Many economists still think that inflation will flatten out over ten years to something like 2.5 per cent, but Tangen said other factors, including more people retiring or leaving their jobs, strengthened his view that the rises were permanent.

The FT also reports that – “Both bonds and stocks started 2022 on the back foot, and investors’ longer-term expectations for mainstream capital markets are becoming gloomier. AQR Capital Management, a quantitative investment group, estimated that a classic balanced portfolio of 60 per cent stocks and 40 per cent bonds would return just 2 per cent annually after inflation over the next five to 10 years. That is under half the roughly 5 per cent average enjoyed over the past century.”

Large investors have sought to beef up returns with “alternative” investment strategies, including hedge funds, venture capital and real estate. Their assets under management grew to $13.3tn last year, according to data provider Preqin, which predicted the alternative investment industry’s assets would grow to $23.2tn by the end of 2026.

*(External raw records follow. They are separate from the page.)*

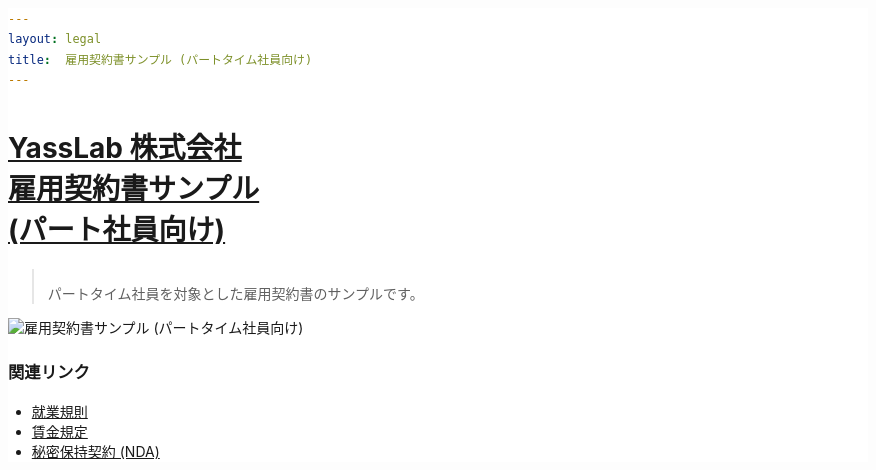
 ```yaml
---
layout: legal
title:  雇用契約書サンプル (パートタイム社員向け)
---
```


<div class="text-center">
  <h1 id="top"><a href="#top">YassLab 株式会社<br>雇用契約書サンプル<br>(パート社員向け)</a></h1>
</div>

<blockquote style="padding-top: 15px; font-style: normal;">パートタイム社員を対象とした雇用契約書のサンプルです。</blockquote>

<img width="100%" src="/img/spinner.svg" data-src="/ja/docs/contract-sample-for-parttime.jpg" alt="雇用契約書サンプル (パートタイム社員向け)" class="lazyload" />

### 関連リンク

- [就業規則](/ja/docs/work-regulations)
- [賃金規定](/ja/docs/wage-regulations)
- [秘密保持契約 (NDA)](/ja/docs/nda-sample-for-members)
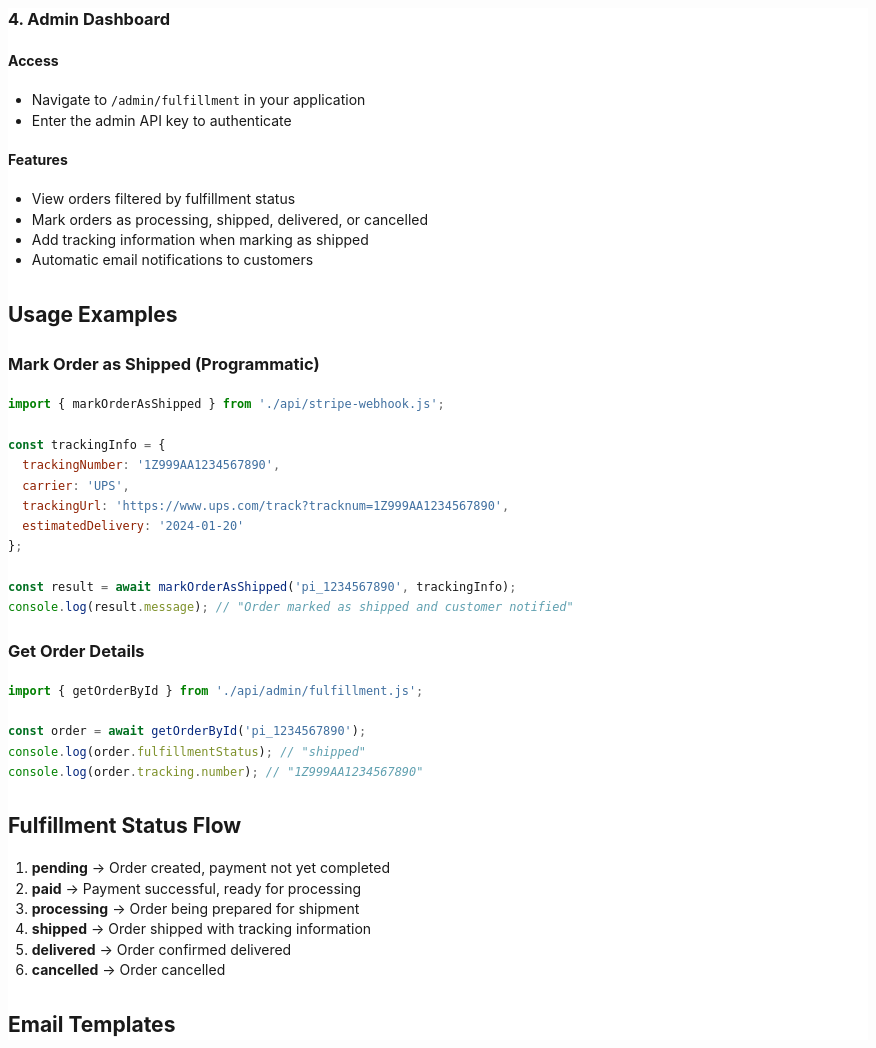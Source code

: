 ### 4. Admin Dashboard

#### Access
- Navigate to `/admin/fulfillment` in your application
- Enter the admin API key to authenticate

#### Features
- View orders filtered by fulfillment status
- Mark orders as processing, shipped, delivered, or cancelled
- Add tracking information when marking as shipped
- Automatic email notifications to customers

## Usage Examples

### Mark Order as Shipped (Programmatic)

```javascript
import { markOrderAsShipped } from './api/stripe-webhook.js';

const trackingInfo = {
  trackingNumber: '1Z999AA1234567890',
  carrier: 'UPS',
  trackingUrl: 'https://www.ups.com/track?tracknum=1Z999AA1234567890',
  estimatedDelivery: '2024-01-20'
};

const result = await markOrderAsShipped('pi_1234567890', trackingInfo);
console.log(result.message); // "Order marked as shipped and customer notified"
```

### Get Order Details

```javascript
import { getOrderById } from './api/admin/fulfillment.js';

const order = await getOrderById('pi_1234567890');
console.log(order.fulfillmentStatus); // "shipped"
console.log(order.tracking.number); // "1Z999AA1234567890"
```

## Fulfillment Status Flow

1. **pending** → Order created, payment not yet completed
2. **paid** → Payment successful, ready for processing
3. **processing** → Order being prepared for shipment
4. **shipped** → Order shipped with tracking information
5. **delivered** → Order confirmed delivered
6. **cancelled** → Order cancelled

## Email Templates
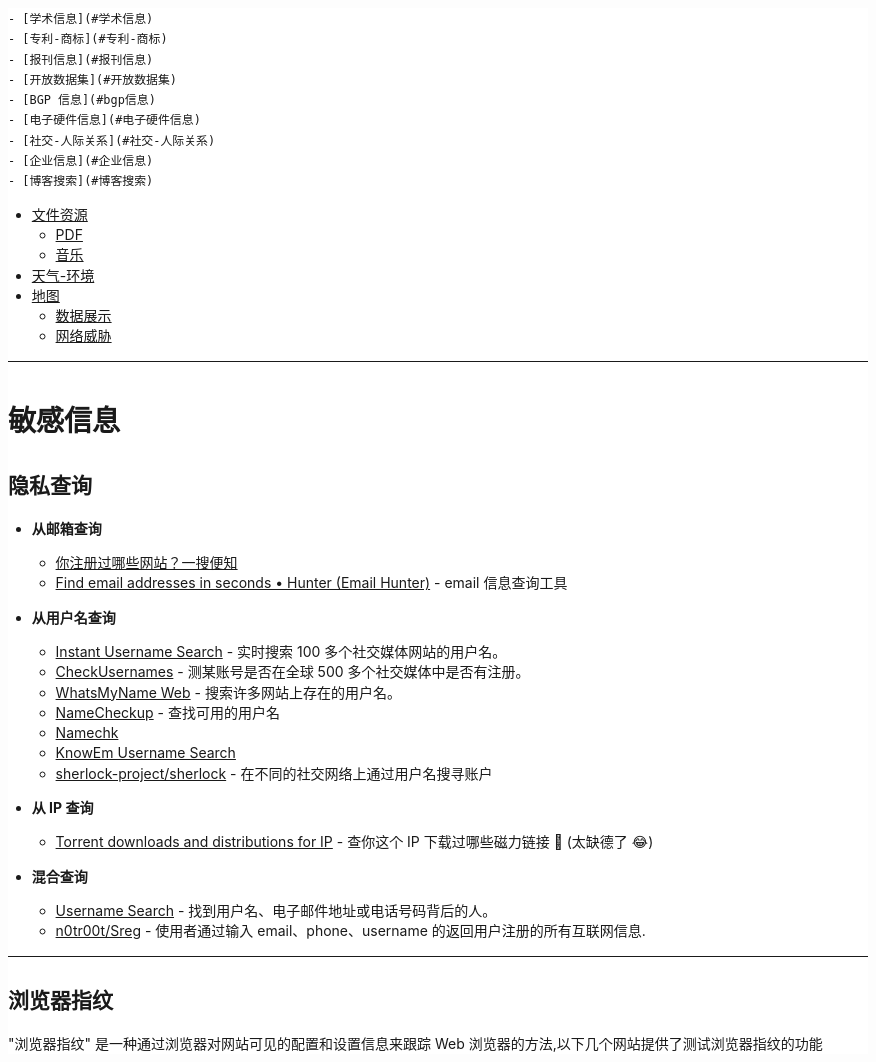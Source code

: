     - [学术信息](#学术信息)
    - [专利-商标](#专利-商标)
    - [报刊信息](#报刊信息)
    - [开放数据集](#开放数据集)
    - [BGP 信息](#bgp信息)
    - [电子硬件信息](#电子硬件信息)
    - [社交-人际关系](#社交-人际关系)
    - [企业信息](#企业信息)
    - [博客搜索](#博客搜索)
  - [文件资源](#文件资源)
    - [PDF](#pdf)
    - [音乐](#音乐)
  - [天气-环境](#天气-环境)
  - [地图](#地图)
    - [数据展示](#数据展示)
    - [网络威胁](#网络威胁)

---

# 敏感信息

## 隐私查询

- **从邮箱查询**

  - [你注册过哪些网站？一搜便知](https://www.reg007.com/)
  - [Find email addresses in seconds • Hunter (Email Hunter)](https://hunter.io/) - email 信息查询工具

- **从用户名查询**

  - [Instant Username Search](https://instantusername.com/#/) - 实时搜索 100 多个社交媒体网站的用户名。
  - [CheckUsernames](https://checkusernames.com/) - 测某账号是否在全球 500 多个社交媒体中是否有注册。
  - [WhatsMyName Web](https://whatsmyname.app/) - 搜索许多网站上存在的用户名。
  - [NameCheckup](https://namecheckup.com/) - 查找可用的用户名
  - [Namechk](https://namechk.com/)
  - [KnowEm Username Search](https://knowem.com/)
  - [sherlock-project/sherlock](https://github.com/sherlock-project/sherlock) - 在不同的社交网络上通过用户名搜寻账户

- **从 IP 查询**

  - [Torrent downloads and distributions for IP](http://iknowwhatyoudownload.com/) - 查你这个 IP 下载过哪些磁力链接 🔗 (太缺德了 😂)

- **混合查询**
  - [Username Search](https://usersearch.org/) - 找到用户名、电子邮件地址或电话号码背后的人。
  - [n0tr00t/Sreg](https://github.com/n0tr00t/Sreg) - 使用者通过输入 email、phone、username 的返回用户注册的所有互联网信息.

---

## 浏览器指纹

"浏览器指纹" 是一种通过浏览器对网站可见的配置和设置信息来跟踪 Web 浏览器的方法,以下几个网站提供了测试浏览器指纹的功能
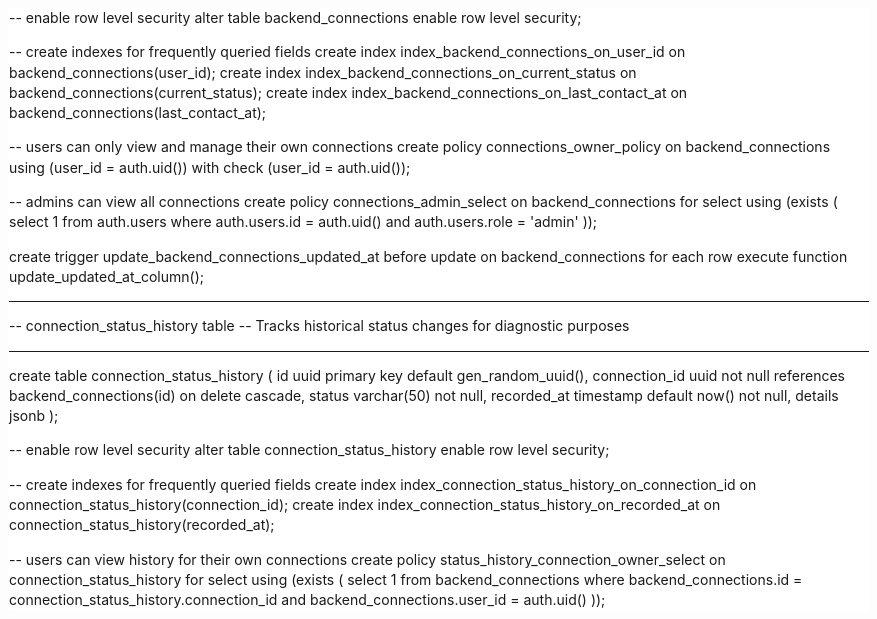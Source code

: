 -- enable row level security
alter table backend_connections enable row level security;

-- create indexes for frequently queried fields
create index index_backend_connections_on_user_id on backend_connections(user_id);
create index index_backend_connections_on_current_status on backend_connections(current_status);
create index index_backend_connections_on_last_contact_at on backend_connections(last_contact_at);

-- users can only view and manage their own connections
create policy connections_owner_policy on backend_connections
    using (user_id = auth.uid())
    with check (user_id = auth.uid());

-- admins can view all connections
create policy connections_admin_select on backend_connections
    for select
    using (exists (
        select 1 from auth.users
        where auth.users.id = auth.uid() and auth.users.role = 'admin'
    ));

create trigger update_backend_connections_updated_at
before update on backend_connections
for each row
execute function update_updated_at_column();

-- -----------------------------------------------------------------------------
-- connection_status_history table
-- Tracks historical status changes for diagnostic purposes
-- -----------------------------------------------------------------------------
create table connection_status_history (
    id uuid primary key default gen_random_uuid(),
    connection_id uuid not null references backend_connections(id) on delete cascade,
    status varchar(50) not null,
    recorded_at timestamp default now() not null,
    details jsonb
);

-- enable row level security
alter table connection_status_history enable row level security;

-- create indexes for frequently queried fields
create index index_connection_status_history_on_connection_id on connection_status_history(connection_id);
create index index_connection_status_history_on_recorded_at on connection_status_history(recorded_at);

-- users can view history for their own connections
create policy status_history_connection_owner_select on connection_status_history
    for select
    using (exists (
        select 1 from backend_connections
        where backend_connections.id = connection_status_history.connection_id
        and backend_connections.user_id = auth.uid()
    ));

Norway’s oil fund only allows for investment in stocks, bonds and real estate. It had its fourth-strongest year for returns last year, posting a 14.5 per cent increase. Like many big investors, it has grown steadily since the global financial crisis in 2008, but Tangen went on to say that the party is over and warned. – “We will have much tougher times ahead . . .  we could see a long period of time with low returns,” he said.